A majority of Massachusetts educators, parents and administrators oppose policies that would increase the number of guns in schools, including proposals to arm teachers, according to findings U.S. Sen. Elizabeth Warren and U.S. Rep. Katherine Clark released Wednesday.
The Massachusetts Democrats, in a letter to Education Secretary Betsy DeVos, touted the results of their “Keeping Schools Safe” report, which found most respondents believe the federal government should pursue policies that reduce access to firearms in schools, strengthen existing gun laws and increase support for mental health services.
They called on DeVos, who heads President Donald Trump’sCommission on School Safety, to share the report with the full panel and to consider its findings when developing policy proposals.
Arguing that “the epidemic of gun violence in America cannot continue,” Warren offered that Massachusetts — which has a low rate of gun deaths — “can serve as a model for the federal government to develop policies that will keep our students and communities safe.”
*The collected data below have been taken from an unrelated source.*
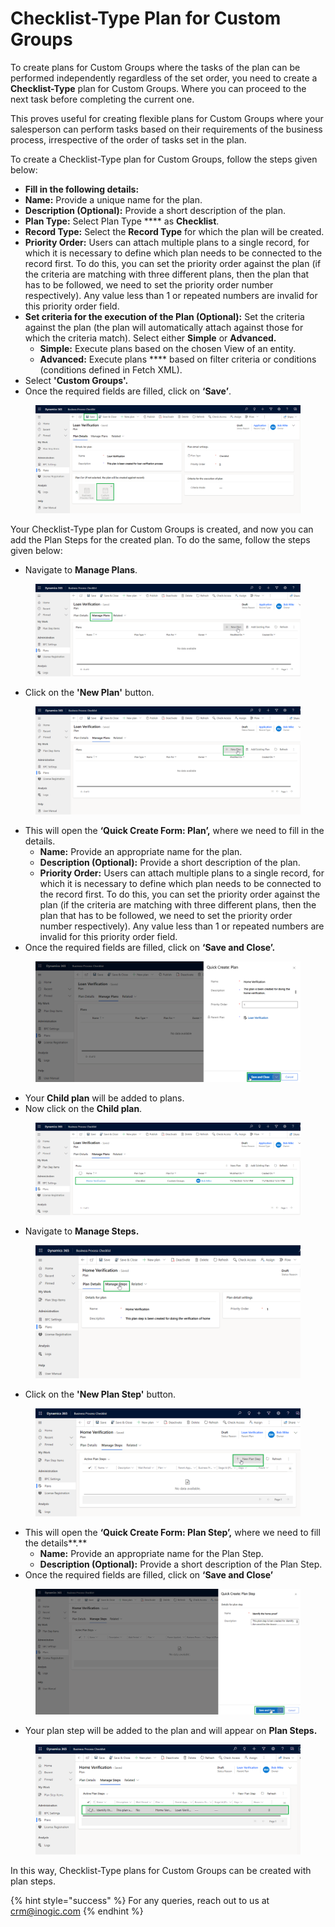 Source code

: # Checklist-Type Plan for Custom Groups

To create plans for Custom Groups where the tasks of the plan can be performed independently regardless of the set order, you need to create a **Checklist-Type** plan for Custom Groups. Where you can proceed to the next task before completing the current one.

This proves useful for creating flexible plans for Custom Groups where your salesperson can perform tasks based on their requirements of the business process, irrespective of the order of tasks set in the plan.

To create a Checklist-Type plan for Custom Groups, follow the steps given below:

* **Fill in the following details:**&#x20;
* **Name:** Provide a unique name for the plan.
* **Description (Optional):** Provide a short description of the plan.
* **Plan Type:** Select Plan Type **** as **Checklist**.
* **Record Type:** Select the **Record Type** for which the plan will be created.
* **Priority Order:** Users can attach multiple plans to a single record, for which it is necessary to define which plan needs to be connected to the record first. To do this, you can set the priority order against the plan (if the criteria are matching with three different plans, then the plan that has to be followed, we need to set the priority order number respectively). Any value less than 1 or repeated numbers are invalid for this priority order field.
* **Set criteria for the execution of the Plan (Optional):** Set the criteria against the plan (the plan will automatically attach against those for which the criteria match). Select either **Simple** or **Advanced.**
  * **Simple:** Execute plans based on the chosen View of an entity.
  * &#x20;**Advanced:** Execute plans **** based on filter criteria or conditions (conditions defined in Fetch XML).
* Select **'Custom Groups'.**
* Once the required fields are filled, click on **‘Save’**.

<figure><img src="../../../../.gitbook/assets/Custom checklist plan 1 new (1) (1).png" alt=""><figcaption></figcaption></figure>

Your Checklist-Type plan for Custom Groups is created, and now you can add the Plan Steps for the created plan. To do the same, follow the steps given below:

* Navigate to **Manage Plans**.

<figure><img src="../../../../.gitbook/assets/navigate to manage plans.png" alt=""><figcaption></figcaption></figure>

* Click on the **'New Plan'** button.

<figure><img src="../../../../.gitbook/assets/new plan.png" alt=""><figcaption></figcaption></figure>

* This will open the **‘Quick Create Form: Plan’,** where we need to fill in the details.
  * **Name:** Provide an appropriate name for the plan.
  * **Description (Optional):** Provide a short description of the plan.
  * **Priority Order:** Users can attach multiple plans to a single record, for which it is necessary to define which plan needs to be connected to the record first. To do this, you can set the priority order against the plan (if the criteria are matching with three different plans, then the plan that has to be followed, we need to set the priority order number respectively). Any value less than 1 or repeated numbers are invalid for this priority order field.
* Once the required fields are filled, click on **‘Save and Close’.**

<figure><img src="../../../../.gitbook/assets/child plan quick create form.png" alt=""><figcaption></figcaption></figure>

* Your **Child plan** will be added to plans.
* Now click on the **Child plan**.

<figure><img src="../../../../.gitbook/assets/custom checklist plan step new 1 (1).png" alt=""><figcaption></figcaption></figure>

* Navigate to **Manage Steps.**

<figure><img src="../../../../.gitbook/assets/custom checklist plan step new 2.png" alt=""><figcaption></figcaption></figure>

* Click on the **'New Plan Step'** button.

<figure><img src="../../../../.gitbook/assets/custom checklist plan step new 4.png" alt=""><figcaption></figcaption></figure>

* This will open the **‘Quick Create Form: Plan Step’,** where we need to fill the details**.**
  * **Name:** Provide an appropriate name for the Plan Step.
  * **Description (Optional):** Provide a short description of the Plan Step.
* Once the required fields are filled, click on **‘Save and Close’**

<figure><img src="../../../../.gitbook/assets/custom checklist plan step new 5.png" alt=""><figcaption></figcaption></figure>

* Your plan step will be added to the plan and will appear on **Plan Steps.**

<figure><img src="../../../../.gitbook/assets/custom checklist plan step new 6.png" alt=""><figcaption></figcaption></figure>

In this way, Checklist-Type plans for Custom Groups can be created with plan steps.

{% hint style="success" %}
For any queries, reach out to us at [crm@inogic.com](mailto:crm@inogic.com)
{% endhint %}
“I urge Secretary DeVos and the commission to take these recommendations from our constituents seriously and act now to curb gun violence,” she said in a statement.
Clark added that the commission “should make these recommendations a centerpiece of efforts to protect students and our communities.”
The report, which surveyed nearly 400 Massachusetts teachers, school administrators, parents and others, found that more than two-thirds of respondents oppose policies that would increase the number of guns in K-12 schools, particularly those in which guns would be carried by untrained professionals.
About 9 in 10 stakeholders further expressed concerns that Trump’s suggestion of arming teachers would not reduce rates of gun violence in schools — a policy American Federation of Teachers Massachusetts President Tom Gosnell has called “ill-informed and threatening.”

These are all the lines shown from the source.